ここで行うことは、この国に置いて警察や自衛隊などでは到底解決できず、そしてヒトの目に触れられてはならない危険事項の解決である。僕は、その中でも「対妖怪」を請け負っている。
ちなみに、ネロフィ先輩は僕と同じ対妖怪、狼山先輩は一般人が手の出せない大物人物、もしくは危険な極秘組織を相手にしている。
僕が呉葉と出会ったのも、そんな仕事上でのことだった。
当時の彼女は、「狂鬼姫」と呼ばれており、うちの組織からかなり危険に見られていた。特に何かしたわけではないが、大きな力を持ち、神のように崇拝する人間や妖怪もいたために、警戒されていたのである。
「ちゅ、駐禁とは、おのれ警官めぇ――っ! し、しかし、夜貴のお昼ご飯を作らぬわけにもいかぬし……! いや、一度車をしかるべき場所に留めてから――」
「く、呉葉――いいよ、僕のお昼は」
「だ、だが――!」
「そのかわり、その分夕食を! 呉葉のおいしい食事をお願い!」
しかし、長くなるために省略するが、そんな彼女もいろいろあって、標的から見逃してもらっている。僕と「結婚」という形をとっているのも、深く関係している。
しかし、僕はむしろそれを喜んで受け入れている。二つ名は物騒だったが、実際のところ彼女は話の分かる鬼なのだ。だったら、わざわざ争わなくてもいい。何より、僕は呉葉のことが好きだから。
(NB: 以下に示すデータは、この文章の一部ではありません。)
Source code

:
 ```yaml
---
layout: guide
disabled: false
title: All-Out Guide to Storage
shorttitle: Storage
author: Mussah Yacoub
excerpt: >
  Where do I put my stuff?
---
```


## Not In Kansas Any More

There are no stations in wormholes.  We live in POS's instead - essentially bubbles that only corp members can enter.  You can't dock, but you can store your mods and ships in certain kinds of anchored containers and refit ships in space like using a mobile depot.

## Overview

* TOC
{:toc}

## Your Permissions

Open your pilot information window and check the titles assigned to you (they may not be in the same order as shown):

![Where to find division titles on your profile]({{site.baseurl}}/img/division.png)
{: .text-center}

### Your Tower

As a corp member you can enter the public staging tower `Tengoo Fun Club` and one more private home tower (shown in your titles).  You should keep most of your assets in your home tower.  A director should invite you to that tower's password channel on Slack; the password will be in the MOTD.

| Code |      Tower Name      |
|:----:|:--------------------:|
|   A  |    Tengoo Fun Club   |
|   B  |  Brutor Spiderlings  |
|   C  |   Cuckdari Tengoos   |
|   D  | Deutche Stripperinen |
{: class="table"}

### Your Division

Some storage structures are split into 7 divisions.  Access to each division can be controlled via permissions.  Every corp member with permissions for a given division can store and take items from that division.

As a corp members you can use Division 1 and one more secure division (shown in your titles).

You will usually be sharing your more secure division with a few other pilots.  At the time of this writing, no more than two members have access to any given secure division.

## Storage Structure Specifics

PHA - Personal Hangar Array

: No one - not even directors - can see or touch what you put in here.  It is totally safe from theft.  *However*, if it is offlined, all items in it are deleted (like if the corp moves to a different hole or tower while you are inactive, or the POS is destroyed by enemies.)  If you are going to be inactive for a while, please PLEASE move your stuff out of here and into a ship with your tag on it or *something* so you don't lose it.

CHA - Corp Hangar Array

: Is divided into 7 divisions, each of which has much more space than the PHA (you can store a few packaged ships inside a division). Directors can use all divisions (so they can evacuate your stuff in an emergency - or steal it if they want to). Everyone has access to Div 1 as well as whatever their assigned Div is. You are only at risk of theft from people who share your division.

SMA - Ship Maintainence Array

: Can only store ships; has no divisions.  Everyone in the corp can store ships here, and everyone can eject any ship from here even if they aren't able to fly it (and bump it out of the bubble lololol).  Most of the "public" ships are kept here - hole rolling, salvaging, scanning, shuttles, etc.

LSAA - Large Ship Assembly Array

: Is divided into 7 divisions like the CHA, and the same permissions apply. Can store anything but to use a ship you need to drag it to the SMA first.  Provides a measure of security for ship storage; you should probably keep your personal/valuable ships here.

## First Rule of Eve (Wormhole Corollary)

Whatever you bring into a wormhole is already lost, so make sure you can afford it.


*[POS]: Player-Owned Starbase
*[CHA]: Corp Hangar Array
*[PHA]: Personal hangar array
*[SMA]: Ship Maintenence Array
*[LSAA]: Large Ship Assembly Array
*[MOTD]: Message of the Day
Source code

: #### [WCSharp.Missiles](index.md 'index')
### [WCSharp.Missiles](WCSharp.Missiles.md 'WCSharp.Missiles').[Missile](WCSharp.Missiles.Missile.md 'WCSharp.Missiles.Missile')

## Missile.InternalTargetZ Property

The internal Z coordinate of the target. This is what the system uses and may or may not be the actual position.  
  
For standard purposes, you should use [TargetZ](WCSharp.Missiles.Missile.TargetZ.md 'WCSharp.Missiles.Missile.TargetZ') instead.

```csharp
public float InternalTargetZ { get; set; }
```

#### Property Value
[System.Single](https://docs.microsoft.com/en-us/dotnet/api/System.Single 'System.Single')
「むぅ――分かった。夕食、楽しみにしていてくれ。何度も何度も、失敗するわけにはいかんからな!」
そう言って、呉葉はバタバタと事務所を出て行った。――慌てているためか、台無しになったお弁当は置いて行ってしまった。
「…………」
「おい、樹那佐。ちょっと寂しそうだな」
「あははっ、まあ、ね」
なんだかんだ複雑な過去はあっても、やはり呉葉は僕のお嫁さん。正直なところ、お弁当を忘れたことで、彼女が事務所に来てくれたこと自体は、けっこう嬉しかった。